若干回りくどい印象は与えるものの、〇〇に「いい」とは対極的な意味合いを持つ言葉を当てはめることでその言葉を簡単にポジティブに変換することができる。

例をあげるとラストでどんでん返しがあった映画を観た後の「いい意味で裏切られたね」とか、天才的な能力の持ち主に対して「いい意味で変態だね」と褒めるのが正しい用途であり、かなり汎用性も高い。


今日の朝、私の家にはいい意味でまともな食糧がなかったので、いい意味でご飯に塩をかけただけの物体を食べたのだが、このように「いい意味」をマイナスイメージを持つ言葉の前につけてあげるだけで、あたかも私が最高の朝のスタートを切ったかのような印象を受けるのだ。

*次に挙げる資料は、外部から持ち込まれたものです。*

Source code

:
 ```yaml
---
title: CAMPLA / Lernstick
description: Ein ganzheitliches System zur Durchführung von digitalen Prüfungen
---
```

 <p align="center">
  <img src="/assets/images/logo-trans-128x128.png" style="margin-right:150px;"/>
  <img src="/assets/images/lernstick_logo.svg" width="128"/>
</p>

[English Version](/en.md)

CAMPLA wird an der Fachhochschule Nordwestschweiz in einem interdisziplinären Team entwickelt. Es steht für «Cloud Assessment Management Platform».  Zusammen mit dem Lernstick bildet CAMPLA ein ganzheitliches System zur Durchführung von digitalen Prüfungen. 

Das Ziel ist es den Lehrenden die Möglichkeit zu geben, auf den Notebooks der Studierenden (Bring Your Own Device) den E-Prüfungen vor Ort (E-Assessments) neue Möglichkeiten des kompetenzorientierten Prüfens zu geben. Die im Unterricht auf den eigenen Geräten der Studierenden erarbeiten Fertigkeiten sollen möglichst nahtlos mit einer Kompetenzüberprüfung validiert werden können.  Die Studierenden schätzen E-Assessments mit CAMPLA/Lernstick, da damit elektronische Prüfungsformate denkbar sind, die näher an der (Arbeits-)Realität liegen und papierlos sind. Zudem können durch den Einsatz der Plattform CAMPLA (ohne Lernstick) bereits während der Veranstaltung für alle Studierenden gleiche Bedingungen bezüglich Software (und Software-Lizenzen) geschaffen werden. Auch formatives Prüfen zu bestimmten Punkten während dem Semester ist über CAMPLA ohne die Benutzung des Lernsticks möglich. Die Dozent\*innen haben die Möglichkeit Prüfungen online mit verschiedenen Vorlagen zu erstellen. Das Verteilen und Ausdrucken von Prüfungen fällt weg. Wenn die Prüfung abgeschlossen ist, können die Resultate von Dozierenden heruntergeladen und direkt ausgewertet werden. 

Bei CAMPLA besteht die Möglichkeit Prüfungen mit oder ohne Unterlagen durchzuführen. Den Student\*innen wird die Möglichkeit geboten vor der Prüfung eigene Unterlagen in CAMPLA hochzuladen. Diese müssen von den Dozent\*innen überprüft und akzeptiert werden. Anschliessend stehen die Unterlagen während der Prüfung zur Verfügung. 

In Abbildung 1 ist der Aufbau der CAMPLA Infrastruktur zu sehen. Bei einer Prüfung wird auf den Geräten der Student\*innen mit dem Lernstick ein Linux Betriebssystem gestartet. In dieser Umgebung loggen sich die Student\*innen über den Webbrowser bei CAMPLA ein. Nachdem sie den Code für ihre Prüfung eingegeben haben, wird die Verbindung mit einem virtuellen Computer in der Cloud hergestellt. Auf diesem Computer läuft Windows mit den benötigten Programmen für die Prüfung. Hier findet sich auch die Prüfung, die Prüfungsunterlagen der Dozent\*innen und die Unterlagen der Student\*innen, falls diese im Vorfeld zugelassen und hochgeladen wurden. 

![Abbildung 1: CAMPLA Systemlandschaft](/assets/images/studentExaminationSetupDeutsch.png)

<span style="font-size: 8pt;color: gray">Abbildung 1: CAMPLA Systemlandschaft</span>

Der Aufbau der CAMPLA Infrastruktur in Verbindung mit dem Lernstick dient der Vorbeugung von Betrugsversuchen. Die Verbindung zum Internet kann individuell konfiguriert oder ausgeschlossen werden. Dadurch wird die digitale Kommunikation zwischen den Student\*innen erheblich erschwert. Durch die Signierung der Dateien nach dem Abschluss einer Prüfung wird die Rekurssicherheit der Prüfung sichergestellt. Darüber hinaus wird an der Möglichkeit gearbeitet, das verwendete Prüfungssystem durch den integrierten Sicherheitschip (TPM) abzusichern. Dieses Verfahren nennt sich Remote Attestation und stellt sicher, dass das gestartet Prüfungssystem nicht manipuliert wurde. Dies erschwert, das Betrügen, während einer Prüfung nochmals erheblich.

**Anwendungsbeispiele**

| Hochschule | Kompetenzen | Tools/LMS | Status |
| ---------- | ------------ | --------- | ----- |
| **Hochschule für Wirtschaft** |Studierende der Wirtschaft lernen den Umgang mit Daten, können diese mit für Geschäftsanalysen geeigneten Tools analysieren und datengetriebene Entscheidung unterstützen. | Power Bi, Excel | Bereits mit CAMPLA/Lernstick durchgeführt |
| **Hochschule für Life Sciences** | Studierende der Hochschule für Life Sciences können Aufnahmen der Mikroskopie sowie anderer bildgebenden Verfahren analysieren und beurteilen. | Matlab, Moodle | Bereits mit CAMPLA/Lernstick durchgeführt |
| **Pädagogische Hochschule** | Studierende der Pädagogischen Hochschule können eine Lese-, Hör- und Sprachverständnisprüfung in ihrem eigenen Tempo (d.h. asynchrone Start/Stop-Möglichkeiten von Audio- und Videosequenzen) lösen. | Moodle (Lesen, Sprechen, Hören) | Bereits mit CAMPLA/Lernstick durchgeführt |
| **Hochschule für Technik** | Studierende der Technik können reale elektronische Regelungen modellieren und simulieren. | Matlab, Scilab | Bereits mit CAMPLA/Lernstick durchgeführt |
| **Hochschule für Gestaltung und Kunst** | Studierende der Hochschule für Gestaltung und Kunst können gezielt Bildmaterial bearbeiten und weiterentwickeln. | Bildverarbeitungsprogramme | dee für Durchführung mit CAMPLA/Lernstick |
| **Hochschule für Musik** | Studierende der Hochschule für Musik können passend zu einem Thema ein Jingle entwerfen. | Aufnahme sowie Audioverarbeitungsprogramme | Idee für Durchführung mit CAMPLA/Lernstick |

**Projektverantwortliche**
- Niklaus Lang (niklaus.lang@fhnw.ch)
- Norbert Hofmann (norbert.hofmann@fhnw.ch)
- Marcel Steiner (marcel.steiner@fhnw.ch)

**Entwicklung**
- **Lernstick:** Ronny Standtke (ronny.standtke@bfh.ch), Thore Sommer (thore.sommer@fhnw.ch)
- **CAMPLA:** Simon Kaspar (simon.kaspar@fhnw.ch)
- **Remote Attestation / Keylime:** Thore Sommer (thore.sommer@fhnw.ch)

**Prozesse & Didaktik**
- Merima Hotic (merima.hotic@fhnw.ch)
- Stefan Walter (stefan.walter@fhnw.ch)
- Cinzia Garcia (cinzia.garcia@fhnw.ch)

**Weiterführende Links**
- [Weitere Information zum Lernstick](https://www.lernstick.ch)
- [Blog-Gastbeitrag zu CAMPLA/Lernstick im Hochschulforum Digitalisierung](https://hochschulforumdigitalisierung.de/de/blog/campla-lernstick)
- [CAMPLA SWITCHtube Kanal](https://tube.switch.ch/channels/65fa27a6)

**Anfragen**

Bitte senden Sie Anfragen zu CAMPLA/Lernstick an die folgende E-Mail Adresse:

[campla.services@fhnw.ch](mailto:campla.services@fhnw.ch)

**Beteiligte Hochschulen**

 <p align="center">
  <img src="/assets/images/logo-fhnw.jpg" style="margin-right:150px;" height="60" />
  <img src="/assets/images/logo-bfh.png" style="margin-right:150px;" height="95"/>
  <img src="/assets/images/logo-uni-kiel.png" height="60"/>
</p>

すごい、魔法の言葉である。〇〇にどんなネガティブな言葉を入れてもポジティブな意味合いに解釈することができるのである。

例えば、

「いい意味で口が臭い」

なんてどうだろう。

餃子を食べたのかニンニクを食べたのか、コーヒーを飲んだ後の口臭なのか、この世に生を受けて以来歯を磨いたことがないという特異な人間なのか、とりあえずお前の口が臭い。でも円滑な人間関係を構築する上で、あなたの口が臭いですよ、とは決して言えない。そんな時は「いい意味」を付けてあげればいい。

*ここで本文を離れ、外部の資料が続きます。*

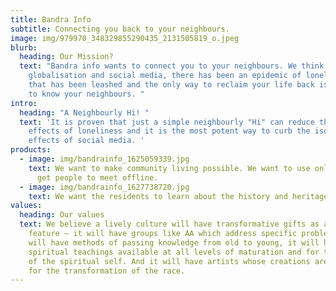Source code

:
 ```yaml
---
title: Bandra Info
subtitle: Connecting you back to your neighbours.
image: img/979970_348329855290435_2131505819_o.jpeg
blurb:
  heading: Our Mission?
  text: "Bandra info wants to connect you to your neighbours. We think that due to
    globalisation and social media, there has been an epidemic of loneliness
    that has been leashed and the only way to reclaim your life back is to get
    to know your neighbours. "
intro:
  heading: "A Neighbourly Hi! "
  text: 'It is proven that just a simple neighbourly "Hi" can reduce the harmful
    effects of loneliness and it is the most potent way to curb the isolating
    effects of social media. '
products:
  - image: img/bandrainfo_1625059339.jpg
    text: We want to make community living possible. We want to use online forums to
      get people to meet offline.
  - image: img/bandrainfo_1627738720.jpg
    text: We want the residents to learn about the history and heritage of Bandra.
values:
  heading: Our values
  text: We believe a lively culture will have transformative gifts as a general
    feature – it will have groups like AA which address specific problems, it
    will have methods of passing knowledge from old to young, it will have
    spiritual teachings available at all levels of maturation and for the birth
    of the spiritual self. And it will have artists whose creations are gifts
    for the transformation of the race.
---
```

相手方の拡大解釈の拡大ぶりによっては、シトラスの香りやシナモンの香り、より調子に乗った場合は「ははん、俺の口臭はカモミール・ジャーマンやローズ・アブソリュートの香りなんだな」となる。褒められたと勘違いして気分が良くなったそいつは「お茶でもしない?コーヒー奢るよ」と言ってくるだろうし、完全にそいつの口臭の深みを増すイベントの緊急発生ではあるが、人の金で飲むコーヒーは旨いので良しとする。

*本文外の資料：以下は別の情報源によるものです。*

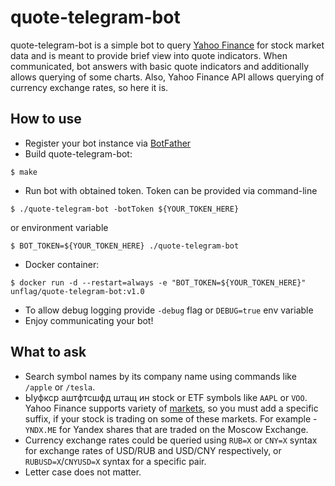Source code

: # quote-telegram-bot

quote-telegram-bot is a simple bot to query [Yahoo Finance](https://finance.yahoo.com/) for stock market data and is meant to provide brief view into quote indicators.
When communicated, bot answers with basic quote indicators and additionally allows querying of some charts. Also, Yahoo Finance API allows querying of currency exchange rates, so here it is.

## How to use
* Register your bot instance via [BotFather](https://t.me/botfather)
* Build quote-telegram-bot:
```shell
$ make
```
* Run bot with obtained token. Token can be provided via command-line
```shell
$ ./quote-telegram-bot -botToken ${YOUR_TOKEN_HERE}
```
or environment variable
```shell
$ BOT_TOKEN=${YOUR_TOKEN_HERE} ./quote-telegram-bot
```
* Docker container:
```shell
$ docker run -d --restart=always -e "BOT_TOKEN=${YOUR_TOKEN_HERE}" unflag/quote-telegram-bot:v1.0
```  
* To allow debug logging provide `-debug` flag or `DEBUG=true` env variable
* Enjoy communicating your bot!

## What to ask
* Search symbol names by its company name using commands like `/apple` or `/tesla`.
* Ыуфкср аштфтсшфд штащ ин stock or ETF symbols like `AAPL` or `VOO`. Yahoo Finance supports variety of 
  [markets](https://help.yahoo.com/kb/exchanges-data-providers-yahoo-finance-sln2310.html), 
  so you must add a specific suffix, if your stock is trading on some of these markets.
  For example - `YNDX.ME` for Yandex shares that are traded on the Moscow Exchange.
* Currency exchange rates could be queried using `RUB=X` or `CNY=X` syntax for exchange rates of USD/RUB and USD/CNY respectively,
  or `RUBUSD=X`/`CNYUSD=X` syntax for a specific pair.
* Letter case does not matter.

そこまでいかなくても、「あぁ、なんか独特の香りで万人受けはしないかもしれないけど自分はその匂い好きだぜっていうアピールね」という前向きな解釈をされて、あなたと会う前には必ず王将で餃子を食べ、八百屋でニンニクをかじってから来るようになる。とても強固な信頼関係を構築できて、そいつはあなたが困ったときにはいつでも助けてくれるようになるだろう。必ず口は臭いけれど。


まさしく魔法の言葉。一切の死角なし。


では、これはどうだろう。

「昨日さ、家にさ、いい意味でゴキブリが出たんだわ」

間違いなく、聞き手は「ああたしかに、ゴキブリって益虫だもんね」となる。なんなら「それは君に幸運がおとずれる前兆だね」まで言うかもしれない。言っている自分も「ああああああ、なんで今まで出てこなかったんだ!!」ぐらいのボルテージに達して、家中のホイホイを窓からポイポイ投げ捨てる。聞き手が「自分もなるはやで出したいな」と言って来たら、「部屋を汚くしておけばいいよ」ってアドバイスをサラリと贈る。

もし、あなたに話術があれば「ゴキブリが元々住んでるところに引っ越せばいいんじゃない」という着地点まで誘導し、2人で不動産巡りをして絆を深めればよい。


そうなんです。このnoteっていい意味で無益なnoteですよね。